Answer
a. $w=4\sqrt 3\approx 6.93in$, $d=4\sqrt 6\approx 9.80in$
b. See graph and explanations.
c. See graph and explanations.
Work Step by Step
a. We can model the strength with an equation $S=kwd^2$ where $k\gt0$ is a constant. Using the Pythagorean Theorem, we have $w^2+d^2=12^2$ or $d^2=144-w^2$; thus $S=kw(144-w^2)=k(144w-w^3)$, $S'=k(144-3w^2)$, and $S'=-6kw$. Setting $S'=0$, we get $w=4\sqrt 3\approx 6.93in$, $d=\sqrt {144-\frac{144}{3}}=4\sqrt 6\approx 9.80in$, and $S=kwd^2=4\sqrt 3\times16\times6k=384\sqrt 3\approx665.1k$.
We can confirm that this is a maximum by checking $S''=-6kw=-24\sqrt 3k\lt0$, indicating a concave down region with a maximum.
b. With $k=1$, we have $S=144w-w^3$ and we can graph the function as shown in the figure.
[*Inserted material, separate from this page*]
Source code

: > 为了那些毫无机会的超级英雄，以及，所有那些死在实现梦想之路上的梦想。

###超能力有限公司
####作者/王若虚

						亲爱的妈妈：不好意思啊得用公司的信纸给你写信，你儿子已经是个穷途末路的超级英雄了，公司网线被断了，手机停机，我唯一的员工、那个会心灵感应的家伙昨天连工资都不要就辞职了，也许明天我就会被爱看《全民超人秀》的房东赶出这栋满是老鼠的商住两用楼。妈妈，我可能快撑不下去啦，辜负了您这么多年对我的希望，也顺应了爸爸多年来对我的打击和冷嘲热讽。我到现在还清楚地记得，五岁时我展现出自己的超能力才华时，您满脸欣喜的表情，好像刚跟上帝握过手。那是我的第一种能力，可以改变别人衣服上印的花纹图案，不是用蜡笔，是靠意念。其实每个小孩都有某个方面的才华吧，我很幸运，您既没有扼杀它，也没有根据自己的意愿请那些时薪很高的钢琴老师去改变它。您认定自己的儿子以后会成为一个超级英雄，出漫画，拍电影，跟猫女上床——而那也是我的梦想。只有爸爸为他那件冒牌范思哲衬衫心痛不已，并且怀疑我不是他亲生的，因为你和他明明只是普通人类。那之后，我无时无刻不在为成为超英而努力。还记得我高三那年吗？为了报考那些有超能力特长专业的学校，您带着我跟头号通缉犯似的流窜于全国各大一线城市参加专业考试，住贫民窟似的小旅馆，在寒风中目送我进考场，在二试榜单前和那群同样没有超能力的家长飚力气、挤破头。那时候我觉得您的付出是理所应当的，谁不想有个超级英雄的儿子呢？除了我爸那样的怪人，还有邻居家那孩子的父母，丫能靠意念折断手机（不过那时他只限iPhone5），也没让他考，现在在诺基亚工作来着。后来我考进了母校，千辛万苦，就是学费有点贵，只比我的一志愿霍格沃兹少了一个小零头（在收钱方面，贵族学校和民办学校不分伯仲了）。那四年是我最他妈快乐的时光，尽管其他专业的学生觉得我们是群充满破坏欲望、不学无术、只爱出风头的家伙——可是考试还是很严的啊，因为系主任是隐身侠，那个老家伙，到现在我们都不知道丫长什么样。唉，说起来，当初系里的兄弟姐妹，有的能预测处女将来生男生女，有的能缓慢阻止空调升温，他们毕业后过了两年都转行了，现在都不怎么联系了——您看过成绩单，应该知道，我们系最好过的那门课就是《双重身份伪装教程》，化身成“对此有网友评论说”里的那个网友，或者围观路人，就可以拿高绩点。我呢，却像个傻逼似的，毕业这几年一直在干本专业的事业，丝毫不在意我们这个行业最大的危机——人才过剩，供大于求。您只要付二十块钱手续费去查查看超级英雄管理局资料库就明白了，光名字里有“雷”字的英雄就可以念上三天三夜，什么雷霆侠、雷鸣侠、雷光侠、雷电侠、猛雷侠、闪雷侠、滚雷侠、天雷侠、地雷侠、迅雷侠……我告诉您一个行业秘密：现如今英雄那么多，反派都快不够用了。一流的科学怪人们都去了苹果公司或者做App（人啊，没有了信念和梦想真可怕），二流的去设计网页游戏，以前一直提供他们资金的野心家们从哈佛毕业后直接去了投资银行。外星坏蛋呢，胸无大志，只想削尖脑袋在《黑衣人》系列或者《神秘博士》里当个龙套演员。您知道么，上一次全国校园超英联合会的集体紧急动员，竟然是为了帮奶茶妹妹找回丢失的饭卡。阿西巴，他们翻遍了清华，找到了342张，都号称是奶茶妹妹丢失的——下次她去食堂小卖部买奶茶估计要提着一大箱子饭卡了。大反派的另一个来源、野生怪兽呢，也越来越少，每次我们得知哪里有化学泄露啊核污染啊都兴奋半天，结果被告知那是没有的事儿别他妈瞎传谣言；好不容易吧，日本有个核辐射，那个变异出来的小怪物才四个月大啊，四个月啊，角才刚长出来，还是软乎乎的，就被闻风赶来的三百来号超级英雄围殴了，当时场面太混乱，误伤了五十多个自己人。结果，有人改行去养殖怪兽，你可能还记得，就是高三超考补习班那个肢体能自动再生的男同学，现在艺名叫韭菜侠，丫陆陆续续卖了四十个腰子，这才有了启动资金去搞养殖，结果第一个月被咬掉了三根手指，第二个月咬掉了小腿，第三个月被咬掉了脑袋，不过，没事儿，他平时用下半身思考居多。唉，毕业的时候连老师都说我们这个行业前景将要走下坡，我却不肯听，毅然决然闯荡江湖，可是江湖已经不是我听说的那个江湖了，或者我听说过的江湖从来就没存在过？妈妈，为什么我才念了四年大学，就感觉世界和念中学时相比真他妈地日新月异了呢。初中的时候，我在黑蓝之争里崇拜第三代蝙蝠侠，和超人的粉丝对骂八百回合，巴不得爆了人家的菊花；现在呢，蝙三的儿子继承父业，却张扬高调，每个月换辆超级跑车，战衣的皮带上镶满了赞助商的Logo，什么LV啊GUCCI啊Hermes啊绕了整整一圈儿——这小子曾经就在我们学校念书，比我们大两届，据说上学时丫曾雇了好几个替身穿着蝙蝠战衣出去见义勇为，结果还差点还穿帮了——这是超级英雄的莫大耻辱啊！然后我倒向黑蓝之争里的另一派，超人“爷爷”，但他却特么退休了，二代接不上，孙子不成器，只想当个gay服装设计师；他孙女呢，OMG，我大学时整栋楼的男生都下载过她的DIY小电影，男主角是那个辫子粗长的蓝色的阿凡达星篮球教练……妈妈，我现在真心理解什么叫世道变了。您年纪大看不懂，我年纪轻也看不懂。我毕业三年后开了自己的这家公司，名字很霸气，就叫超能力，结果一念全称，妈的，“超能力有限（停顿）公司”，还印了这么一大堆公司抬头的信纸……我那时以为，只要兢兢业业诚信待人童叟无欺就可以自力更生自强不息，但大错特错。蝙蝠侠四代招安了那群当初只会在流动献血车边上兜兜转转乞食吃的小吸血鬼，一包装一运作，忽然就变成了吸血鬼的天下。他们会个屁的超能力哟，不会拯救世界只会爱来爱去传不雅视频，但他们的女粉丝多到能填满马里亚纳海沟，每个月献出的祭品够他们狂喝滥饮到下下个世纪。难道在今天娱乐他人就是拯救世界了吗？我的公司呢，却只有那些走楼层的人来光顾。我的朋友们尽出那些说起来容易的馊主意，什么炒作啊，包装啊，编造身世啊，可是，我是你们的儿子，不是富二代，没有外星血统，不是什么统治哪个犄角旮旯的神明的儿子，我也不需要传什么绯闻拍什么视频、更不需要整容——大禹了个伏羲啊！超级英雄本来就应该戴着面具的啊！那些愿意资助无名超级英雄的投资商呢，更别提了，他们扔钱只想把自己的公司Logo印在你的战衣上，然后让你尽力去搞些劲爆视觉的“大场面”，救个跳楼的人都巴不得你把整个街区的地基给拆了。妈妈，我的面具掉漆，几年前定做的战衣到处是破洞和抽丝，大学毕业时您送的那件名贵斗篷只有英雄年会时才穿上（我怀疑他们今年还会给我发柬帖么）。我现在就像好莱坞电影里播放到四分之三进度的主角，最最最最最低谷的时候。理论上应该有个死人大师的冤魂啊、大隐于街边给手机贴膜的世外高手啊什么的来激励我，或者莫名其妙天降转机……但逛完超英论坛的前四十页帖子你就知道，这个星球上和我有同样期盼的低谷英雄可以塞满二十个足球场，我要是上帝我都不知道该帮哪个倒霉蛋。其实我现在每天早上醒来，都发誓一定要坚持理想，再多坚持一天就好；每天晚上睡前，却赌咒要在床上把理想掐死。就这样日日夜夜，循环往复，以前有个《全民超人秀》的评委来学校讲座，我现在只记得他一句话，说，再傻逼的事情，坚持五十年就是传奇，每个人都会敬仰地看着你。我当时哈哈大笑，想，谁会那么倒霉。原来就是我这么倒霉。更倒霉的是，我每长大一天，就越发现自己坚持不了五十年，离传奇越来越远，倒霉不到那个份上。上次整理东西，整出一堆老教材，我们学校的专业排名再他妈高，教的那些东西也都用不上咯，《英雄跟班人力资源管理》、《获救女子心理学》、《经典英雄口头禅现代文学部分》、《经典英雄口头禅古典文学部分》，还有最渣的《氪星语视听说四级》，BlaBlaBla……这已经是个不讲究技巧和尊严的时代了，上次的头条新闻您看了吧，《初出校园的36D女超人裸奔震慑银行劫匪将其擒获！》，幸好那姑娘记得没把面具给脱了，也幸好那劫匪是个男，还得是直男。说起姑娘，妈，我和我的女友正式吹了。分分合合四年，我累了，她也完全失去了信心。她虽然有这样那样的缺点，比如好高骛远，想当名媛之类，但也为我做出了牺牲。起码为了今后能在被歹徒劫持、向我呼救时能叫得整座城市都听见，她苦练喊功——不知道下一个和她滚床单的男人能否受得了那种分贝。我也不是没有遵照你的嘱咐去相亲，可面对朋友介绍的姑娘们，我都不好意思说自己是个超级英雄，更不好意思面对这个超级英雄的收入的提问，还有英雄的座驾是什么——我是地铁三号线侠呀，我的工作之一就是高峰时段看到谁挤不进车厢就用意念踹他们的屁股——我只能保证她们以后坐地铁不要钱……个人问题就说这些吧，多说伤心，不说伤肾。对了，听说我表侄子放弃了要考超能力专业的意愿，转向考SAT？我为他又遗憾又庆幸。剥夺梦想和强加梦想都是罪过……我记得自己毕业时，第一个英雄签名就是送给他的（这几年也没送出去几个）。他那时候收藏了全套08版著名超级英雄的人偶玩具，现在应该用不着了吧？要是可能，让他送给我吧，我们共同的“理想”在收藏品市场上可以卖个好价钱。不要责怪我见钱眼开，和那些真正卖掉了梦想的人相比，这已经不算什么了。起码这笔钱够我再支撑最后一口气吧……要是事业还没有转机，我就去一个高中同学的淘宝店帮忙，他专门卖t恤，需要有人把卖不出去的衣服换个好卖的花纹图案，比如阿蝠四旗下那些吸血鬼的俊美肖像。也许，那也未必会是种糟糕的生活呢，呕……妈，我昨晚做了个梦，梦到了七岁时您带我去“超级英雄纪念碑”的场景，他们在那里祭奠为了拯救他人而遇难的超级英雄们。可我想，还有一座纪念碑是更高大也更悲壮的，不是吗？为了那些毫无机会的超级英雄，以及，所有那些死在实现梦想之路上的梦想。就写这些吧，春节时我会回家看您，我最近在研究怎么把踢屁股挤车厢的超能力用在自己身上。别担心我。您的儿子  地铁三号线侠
We can find a maximum at $(6.93,665.1)$, which agrees with the results from part (a).
c. Rewrite the function in terms of $d$; we have $S=wd^2=d^2\sqrt {144-d^2}$ and we can graph the function as shown in the figure. We can find a maximum at $(9.80,665.1)$, which agrees with the results from part (a).